Initiatives that help to limit or reverse these issues can contribute towards realistic and sustainable opportunities that improve productivity, stabilise political uncertainty, grow an economy and increase the number of attractive investment opportunities. Collectively, this means less volatile and more attractive investment returns.
Ambition to address ESG risks
Ranchod cites that investment in infrastructure specifically, and the generation of renewable power, is one avenue where a country can be more explicit in the quest to address the socio-economic issues raised.
Renewable energy investments were first introduced in 2007 in Namibia, with regulation updates in 2015 becoming more progressive. Many renewable energy projects in Namibia are designed to not only reduce the country’s carbon footprint but also provide social benefits to local communities.
Ranchod mentions several examples: “The solar plants in Omburu, Osana and Rosh Pinah have measurable social benefits in addition to the ambition of clean energy.

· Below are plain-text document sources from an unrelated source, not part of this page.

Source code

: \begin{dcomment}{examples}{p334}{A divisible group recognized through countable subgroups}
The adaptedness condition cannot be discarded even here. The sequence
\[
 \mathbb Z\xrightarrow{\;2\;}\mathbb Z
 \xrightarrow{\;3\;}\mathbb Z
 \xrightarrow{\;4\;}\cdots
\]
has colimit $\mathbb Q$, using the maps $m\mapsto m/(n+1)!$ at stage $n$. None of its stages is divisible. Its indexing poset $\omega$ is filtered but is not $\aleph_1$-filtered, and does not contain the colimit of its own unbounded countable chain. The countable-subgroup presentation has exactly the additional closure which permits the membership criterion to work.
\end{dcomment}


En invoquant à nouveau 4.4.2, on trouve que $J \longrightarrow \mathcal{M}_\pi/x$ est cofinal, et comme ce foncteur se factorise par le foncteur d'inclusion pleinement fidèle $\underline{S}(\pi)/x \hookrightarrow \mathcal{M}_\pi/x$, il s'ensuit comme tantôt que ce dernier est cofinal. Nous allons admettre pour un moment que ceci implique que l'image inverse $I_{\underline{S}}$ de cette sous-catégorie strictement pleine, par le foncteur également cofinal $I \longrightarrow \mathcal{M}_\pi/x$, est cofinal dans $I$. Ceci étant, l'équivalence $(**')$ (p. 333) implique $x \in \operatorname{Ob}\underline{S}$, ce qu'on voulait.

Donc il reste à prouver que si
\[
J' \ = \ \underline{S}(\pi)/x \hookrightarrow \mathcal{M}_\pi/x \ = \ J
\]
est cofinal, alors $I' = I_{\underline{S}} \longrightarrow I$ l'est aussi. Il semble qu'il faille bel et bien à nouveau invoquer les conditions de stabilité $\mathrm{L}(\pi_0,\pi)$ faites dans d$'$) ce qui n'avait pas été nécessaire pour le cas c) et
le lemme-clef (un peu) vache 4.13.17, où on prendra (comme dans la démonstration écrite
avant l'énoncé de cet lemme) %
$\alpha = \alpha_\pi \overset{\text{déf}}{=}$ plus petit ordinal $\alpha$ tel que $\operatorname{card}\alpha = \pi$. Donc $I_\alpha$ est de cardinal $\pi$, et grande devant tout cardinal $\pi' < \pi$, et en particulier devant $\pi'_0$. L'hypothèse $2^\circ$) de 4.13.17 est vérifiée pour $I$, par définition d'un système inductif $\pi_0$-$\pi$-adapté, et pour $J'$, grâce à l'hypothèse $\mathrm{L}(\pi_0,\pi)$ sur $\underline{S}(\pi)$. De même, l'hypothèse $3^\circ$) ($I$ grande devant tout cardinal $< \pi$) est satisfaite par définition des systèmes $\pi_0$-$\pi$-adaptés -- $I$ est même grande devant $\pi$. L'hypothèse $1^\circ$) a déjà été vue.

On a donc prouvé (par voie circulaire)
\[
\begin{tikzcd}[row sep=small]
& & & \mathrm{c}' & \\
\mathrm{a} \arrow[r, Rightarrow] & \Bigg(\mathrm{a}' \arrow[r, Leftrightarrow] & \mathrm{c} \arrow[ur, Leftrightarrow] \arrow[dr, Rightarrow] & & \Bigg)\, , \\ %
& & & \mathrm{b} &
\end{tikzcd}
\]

These benefits include providing rural communities with clean drinking water, funding of community trusts, improving the safety of communities at night using solar street lights as well as the training of citizens linked to job creation.”
The Namibian government has set a target of generating 70% of the country’s electricity from renewable energy sources by 2030. To achieve this goal, the government has partnered with international organisations such as the International Renewable Energy Agency (IRENA) to develop renewable energy projects. This sector is still in the development phase and hence pension funds have not yet participated given their risk profile.
The government of Namibia has also established the Renewable Energy Feed-In Tariff (REFIT) policy, which provides a guaranteed payment for renewable energy generated by independent power producers (IPPs). The REFIT policy aims to encourage private investment in renewable energy and create a sustainable market for renewable energy in Namibia.
Reporting standards – the runway for social work
Ranchod is keen to point out that whilst there has been progress, there remains a global rising social cost which needs solutions. One way in which the corporate sector can help reduce the cost is to measure and report in a meaningful way how their strategy responds to ESG issues that affect the business.
In January 2024, the International Sustainability Standards Board (ISSB) will release the much-anticipated S1 and S2 reporting standards on sustainability and climate change. While it will not be an instant panacea for social ills, it is a bolder step towards consistent reporting on ESG issues, which all companies will be required to apply.
These reporting standards will elevate transparency and accountability. Asset managers and asset owners like pension funds can then allocate capital in a more informed manner, whether listed or unlisted, regionally or abroad. These facets cater for better investment decisions, management of risk and the identification of opportunities.